### GIVEN INFORMATION
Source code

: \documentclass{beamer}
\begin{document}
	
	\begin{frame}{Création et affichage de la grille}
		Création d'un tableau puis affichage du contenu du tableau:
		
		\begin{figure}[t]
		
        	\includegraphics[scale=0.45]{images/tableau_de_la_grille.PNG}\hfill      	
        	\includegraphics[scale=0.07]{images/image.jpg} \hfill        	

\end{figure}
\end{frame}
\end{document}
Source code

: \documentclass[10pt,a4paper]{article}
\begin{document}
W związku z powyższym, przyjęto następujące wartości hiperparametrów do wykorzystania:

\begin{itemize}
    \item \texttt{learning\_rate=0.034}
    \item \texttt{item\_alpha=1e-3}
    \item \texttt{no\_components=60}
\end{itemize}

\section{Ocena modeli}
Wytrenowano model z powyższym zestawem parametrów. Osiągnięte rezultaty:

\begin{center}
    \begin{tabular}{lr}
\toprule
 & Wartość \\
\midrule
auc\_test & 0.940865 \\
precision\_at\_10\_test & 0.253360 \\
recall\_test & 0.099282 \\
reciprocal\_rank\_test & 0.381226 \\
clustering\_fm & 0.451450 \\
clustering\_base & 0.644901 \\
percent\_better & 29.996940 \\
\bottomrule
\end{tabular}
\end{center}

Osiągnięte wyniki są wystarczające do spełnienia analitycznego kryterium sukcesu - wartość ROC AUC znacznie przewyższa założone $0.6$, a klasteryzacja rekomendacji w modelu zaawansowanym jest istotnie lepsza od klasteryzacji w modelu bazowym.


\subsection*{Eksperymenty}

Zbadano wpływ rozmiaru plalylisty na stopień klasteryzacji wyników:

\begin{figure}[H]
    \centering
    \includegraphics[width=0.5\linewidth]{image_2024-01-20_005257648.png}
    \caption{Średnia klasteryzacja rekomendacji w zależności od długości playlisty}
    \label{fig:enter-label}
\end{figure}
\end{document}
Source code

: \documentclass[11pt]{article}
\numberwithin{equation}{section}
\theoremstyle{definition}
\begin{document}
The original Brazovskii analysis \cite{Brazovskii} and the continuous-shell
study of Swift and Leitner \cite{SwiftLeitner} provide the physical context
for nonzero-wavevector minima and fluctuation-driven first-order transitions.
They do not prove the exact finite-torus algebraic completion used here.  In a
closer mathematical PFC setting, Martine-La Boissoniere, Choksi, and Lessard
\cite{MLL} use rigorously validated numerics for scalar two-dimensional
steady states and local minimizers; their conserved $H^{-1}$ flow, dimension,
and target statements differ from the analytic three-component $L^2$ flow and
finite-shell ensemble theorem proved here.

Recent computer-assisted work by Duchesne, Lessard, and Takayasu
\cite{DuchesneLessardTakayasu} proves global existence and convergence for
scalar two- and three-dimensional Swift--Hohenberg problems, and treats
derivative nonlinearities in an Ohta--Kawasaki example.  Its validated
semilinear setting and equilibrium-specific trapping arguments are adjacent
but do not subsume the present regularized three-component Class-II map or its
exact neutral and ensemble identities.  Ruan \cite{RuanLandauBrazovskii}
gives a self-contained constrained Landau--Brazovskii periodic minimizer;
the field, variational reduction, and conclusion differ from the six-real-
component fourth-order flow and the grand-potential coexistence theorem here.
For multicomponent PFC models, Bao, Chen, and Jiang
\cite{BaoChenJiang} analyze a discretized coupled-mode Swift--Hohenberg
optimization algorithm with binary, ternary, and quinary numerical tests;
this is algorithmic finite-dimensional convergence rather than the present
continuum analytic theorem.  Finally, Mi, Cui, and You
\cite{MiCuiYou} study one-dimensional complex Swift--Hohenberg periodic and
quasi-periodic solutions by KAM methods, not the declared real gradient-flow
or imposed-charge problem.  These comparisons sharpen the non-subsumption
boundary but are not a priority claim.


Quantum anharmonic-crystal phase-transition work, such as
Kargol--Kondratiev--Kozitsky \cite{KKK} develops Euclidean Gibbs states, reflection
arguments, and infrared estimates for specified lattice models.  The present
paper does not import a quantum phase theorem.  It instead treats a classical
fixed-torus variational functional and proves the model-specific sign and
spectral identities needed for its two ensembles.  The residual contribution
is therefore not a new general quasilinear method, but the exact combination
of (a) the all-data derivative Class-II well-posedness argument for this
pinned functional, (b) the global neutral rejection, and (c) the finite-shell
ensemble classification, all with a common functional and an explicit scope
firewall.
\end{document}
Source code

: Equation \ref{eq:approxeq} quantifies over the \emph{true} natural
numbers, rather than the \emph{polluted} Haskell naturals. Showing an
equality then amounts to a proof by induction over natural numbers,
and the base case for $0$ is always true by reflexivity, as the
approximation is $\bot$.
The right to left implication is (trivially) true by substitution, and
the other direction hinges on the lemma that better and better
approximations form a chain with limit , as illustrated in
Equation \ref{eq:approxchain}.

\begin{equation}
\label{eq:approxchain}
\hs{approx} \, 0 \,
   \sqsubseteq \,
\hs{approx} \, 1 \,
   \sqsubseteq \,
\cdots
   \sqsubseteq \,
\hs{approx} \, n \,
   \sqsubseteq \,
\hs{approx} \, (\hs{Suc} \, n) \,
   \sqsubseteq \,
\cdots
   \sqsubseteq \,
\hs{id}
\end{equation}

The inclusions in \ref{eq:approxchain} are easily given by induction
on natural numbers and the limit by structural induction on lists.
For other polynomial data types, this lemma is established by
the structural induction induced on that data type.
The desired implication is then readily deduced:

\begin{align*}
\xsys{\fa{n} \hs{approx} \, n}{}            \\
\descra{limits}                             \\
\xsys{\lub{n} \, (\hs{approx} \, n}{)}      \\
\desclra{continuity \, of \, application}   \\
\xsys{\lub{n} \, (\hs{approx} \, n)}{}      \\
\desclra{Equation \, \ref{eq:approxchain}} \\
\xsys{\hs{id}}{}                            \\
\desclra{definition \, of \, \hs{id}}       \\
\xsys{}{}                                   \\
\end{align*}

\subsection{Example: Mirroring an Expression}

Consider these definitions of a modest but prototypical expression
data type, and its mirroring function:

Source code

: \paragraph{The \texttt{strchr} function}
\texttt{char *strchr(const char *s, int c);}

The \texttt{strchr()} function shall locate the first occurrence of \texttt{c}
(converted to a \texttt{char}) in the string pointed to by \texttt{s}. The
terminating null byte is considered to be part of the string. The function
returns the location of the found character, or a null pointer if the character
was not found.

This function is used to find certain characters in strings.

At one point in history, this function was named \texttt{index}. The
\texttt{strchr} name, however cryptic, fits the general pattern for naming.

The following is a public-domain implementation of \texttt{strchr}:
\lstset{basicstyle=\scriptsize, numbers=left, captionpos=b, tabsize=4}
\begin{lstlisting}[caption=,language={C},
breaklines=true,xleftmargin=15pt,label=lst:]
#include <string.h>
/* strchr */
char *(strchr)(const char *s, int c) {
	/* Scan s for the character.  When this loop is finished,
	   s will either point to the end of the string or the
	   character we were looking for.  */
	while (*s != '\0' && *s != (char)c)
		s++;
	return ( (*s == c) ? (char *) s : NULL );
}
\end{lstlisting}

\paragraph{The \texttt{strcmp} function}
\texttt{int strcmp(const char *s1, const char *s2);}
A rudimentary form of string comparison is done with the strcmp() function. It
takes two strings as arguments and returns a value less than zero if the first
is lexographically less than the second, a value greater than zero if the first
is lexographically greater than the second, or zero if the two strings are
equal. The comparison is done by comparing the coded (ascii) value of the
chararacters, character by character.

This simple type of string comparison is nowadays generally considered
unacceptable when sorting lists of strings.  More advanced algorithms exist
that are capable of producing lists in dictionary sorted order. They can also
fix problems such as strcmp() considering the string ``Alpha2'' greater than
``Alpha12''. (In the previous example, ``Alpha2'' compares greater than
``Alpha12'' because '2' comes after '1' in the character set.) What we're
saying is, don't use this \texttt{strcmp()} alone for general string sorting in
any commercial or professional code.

### WHAT YOU ARE ASKED TO DO
Since the material above must be kept intact, output it exactly as it is.

### WRITTEN RESPONSE
Source code

: \documentclass{beamer}
\begin{document}
	
	\begin{frame}{Création et affichage de la grille}
		Création d'un tableau puis affichage du contenu du tableau:
		
		\begin{figure}[t]
		
        	\includegraphics[scale=0.45]{images/tableau_de_la_grille.PNG}\hfill      	
        	\includegraphics[scale=0.07]{images/image.jpg} \hfill        	

\end{figure}
\end{frame}
\end{document}
Source code

: \documentclass[10pt,a4paper]{article}
\begin{document}
W związku z powyższym, przyjęto następujące wartości hiperparametrów do wykorzystania:

\begin{itemize}
    \item \texttt{learning\_rate=0.034}
    \item \texttt{item\_alpha=1e-3}
    \item \texttt{no\_components=60}
\end{itemize}

\section{Ocena modeli}
Wytrenowano model z powyższym zestawem parametrów. Osiągnięte rezultaty:

\begin{center}
    \begin{tabular}{lr}
\toprule
 & Wartość \\
\midrule
auc\_test & 0.940865 \\
precision\_at\_10\_test & 0.253360 \\
recall\_test & 0.099282 \\
reciprocal\_rank\_test & 0.381226 \\
clustering\_fm & 0.451450 \\
clustering\_base & 0.644901 \\
percent\_better & 29.996940 \\
\bottomrule
\end{tabular}
\end{center}

Osiągnięte wyniki są wystarczające do spełnienia analitycznego kryterium sukcesu - wartość ROC AUC znacznie przewyższa założone $0.6$, a klasteryzacja rekomendacji w modelu zaawansowanym jest istotnie lepsza od klasteryzacji w modelu bazowym.


\subsection*{Eksperymenty}

Zbadano wpływ rozmiaru plalylisty na stopień klasteryzacji wyników:

\begin{figure}[H]
    \centering
    \includegraphics[width=0.5\linewidth]{image_2024-01-20_005257648.png}
    \caption{Średnia klasteryzacja rekomendacji w zależności od długości playlisty}
    \label{fig:enter-label}
\end{figure}
\end{document}
Source code

: \documentclass[11pt]{article}
\numberwithin{equation}{section}
\theoremstyle{definition}
\begin{document}
The original Brazovskii analysis \cite{Brazovskii} and the continuous-shell
study of Swift and Leitner \cite{SwiftLeitner} provide the physical context
for nonzero-wavevector minima and fluctuation-driven first-order transitions.
They do not prove the exact finite-torus algebraic completion used here.  In a
closer mathematical PFC setting, Martine-La Boissoniere, Choksi, and Lessard
\cite{MLL} use rigorously validated numerics for scalar two-dimensional
steady states and local minimizers; their conserved $H^{-1}$ flow, dimension,
and target statements differ from the analytic three-component $L^2$ flow and
finite-shell ensemble theorem proved here.

Recent computer-assisted work by Duchesne, Lessard, and Takayasu
\cite{DuchesneLessardTakayasu} proves global existence and convergence for
scalar two- and three-dimensional Swift--Hohenberg problems, and treats
derivative nonlinearities in an Ohta--Kawasaki example.  Its validated
semilinear setting and equilibrium-specific trapping arguments are adjacent
but do not subsume the present regularized three-component Class-II map or its
exact neutral and ensemble identities.  Ruan \cite{RuanLandauBrazovskii}
gives a self-contained constrained Landau--Brazovskii periodic minimizer;
the field, variational reduction, and conclusion differ from the six-real-
component fourth-order flow and the grand-potential coexistence theorem here.
For multicomponent PFC models, Bao, Chen, and Jiang
\cite{BaoChenJiang} analyze a discretized coupled-mode Swift--Hohenberg
optimization algorithm with binary, ternary, and quinary numerical tests;
this is algorithmic finite-dimensional convergence rather than the present
continuum analytic theorem.  Finally, Mi, Cui, and You
\cite{MiCuiYou} study one-dimensional complex Swift--Hohenberg periodic and
quasi-periodic solutions by KAM methods, not the declared real gradient-flow
or imposed-charge problem.  These comparisons sharpen the non-subsumption
boundary but are not a priority claim.


Quantum anharmonic-crystal phase-transition work, such as
Kargol--Kondratiev--Kozitsky \cite{KKK} develops Euclidean Gibbs states, reflection
arguments, and infrared estimates for specified lattice models.  The present
paper does not import a quantum phase theorem.  It instead treats a classical
fixed-torus variational functional and proves the model-specific sign and
spectral identities needed for its two ensembles.  The residual contribution
is therefore not a new general quasilinear method, but the exact combination
of (a) the all-data derivative Class-II well-posedness argument for this
pinned functional, (b) the global neutral rejection, and (c) the finite-shell
ensemble classification, all with a common functional and an explicit scope
firewall.
\end{document}
Source code

: Equation \ref{eq:approxeq} quantifies over the \emph{true} natural
numbers, rather than the \emph{polluted} Haskell naturals. Showing an
equality then amounts to a proof by induction over natural numbers,
and the base case for $0$ is always true by reflexivity, as the
approximation is $\bot$.
The right to left implication is (trivially) true by substitution, and
the other direction hinges on the lemma that better and better
approximations form a chain with limit , as illustrated in
Equation \ref{eq:approxchain}.

\begin{equation}
\label{eq:approxchain}
\hs{approx} \, 0 \,
   \sqsubseteq \,
\hs{approx} \, 1 \,
   \sqsubseteq \,
\cdots
   \sqsubseteq \,
\hs{approx} \, n \,
   \sqsubseteq \,
\hs{approx} \, (\hs{Suc} \, n) \,
   \sqsubseteq \,
\cdots
   \sqsubseteq \,
\hs{id}
\end{equation}

The inclusions in \ref{eq:approxchain} are easily given by induction
on natural numbers and the limit by structural induction on lists.
For other polynomial data types, this lemma is established by
the structural induction induced on that data type.
The desired implication is then readily deduced:

\begin{align*}
\xsys{\fa{n} \hs{approx} \, n}{}            \\
\descra{limits}                             \\
\xsys{\lub{n} \, (\hs{approx} \, n}{)}      \\
\desclra{continuity \, of \, application}   \\
\xsys{\lub{n} \, (\hs{approx} \, n)}{}      \\
\desclra{Equation \, \ref{eq:approxchain}} \\
\xsys{\hs{id}}{}                            \\
\desclra{definition \, of \, \hs{id}}       \\
\xsys{}{}                                   \\
\end{align*}

\subsection{Example: Mirroring an Expression}

Consider these definitions of a modest but prototypical expression
data type, and its mirroring function:

Source code

: \paragraph{The \texttt{strchr} function}
\texttt{char *strchr(const char *s, int c);}

The \texttt{strchr()} function shall locate the first occurrence of \texttt{c}
(converted to a \texttt{char}) in the string pointed to by \texttt{s}. The
terminating null byte is considered to be part of the string. The function
returns the location of the found character, or a null pointer if the character
was not found.

This function is used to find certain characters in strings.

At one point in history, this function was named \texttt{index}. The
\texttt{strchr} name, however cryptic, fits the general pattern for naming.

The following is a public-domain implementation of \texttt{strchr}:
\lstset{basicstyle=\scriptsize, numbers=left, captionpos=b, tabsize=4}
\begin{lstlisting}[caption=,language={C},
breaklines=true,xleftmargin=15pt,label=lst:]
#include <string.h>
/* strchr */
char *(strchr)(const char *s, int c) {
	/* Scan s for the character.  When this loop is finished,
	   s will either point to the end of the string or the
	   character we were looking for.  */
	while (*s != '\0' && *s != (char)c)
		s++;
	return ( (*s == c) ? (char *) s : NULL );
}
\end{lstlisting}

\paragraph{The \texttt{strcmp} function}
\texttt{int strcmp(const char *s1, const char *s2);}
A rudimentary form of string comparison is done with the strcmp() function. It
takes two strings as arguments and returns a value less than zero if the first
is lexographically less than the second, a value greater than zero if the first
is lexographically greater than the second, or zero if the two strings are
equal. The comparison is done by comparing the coded (ascii) value of the
chararacters, character by character.

This simple type of string comparison is nowadays generally considered
unacceptable when sorting lists of strings.  More advanced algorithms exist
that are capable of producing lists in dictionary sorted order. They can also
fix problems such as strcmp() considering the string ``Alpha2'' greater than
``Alpha12''. (In the previous example, ``Alpha2'' compares greater than
``Alpha12'' because '2' comes after '1' in the character set.) What we're
saying is, don't use this \texttt{strcmp()} alone for general string sorting in
any commercial or professional code.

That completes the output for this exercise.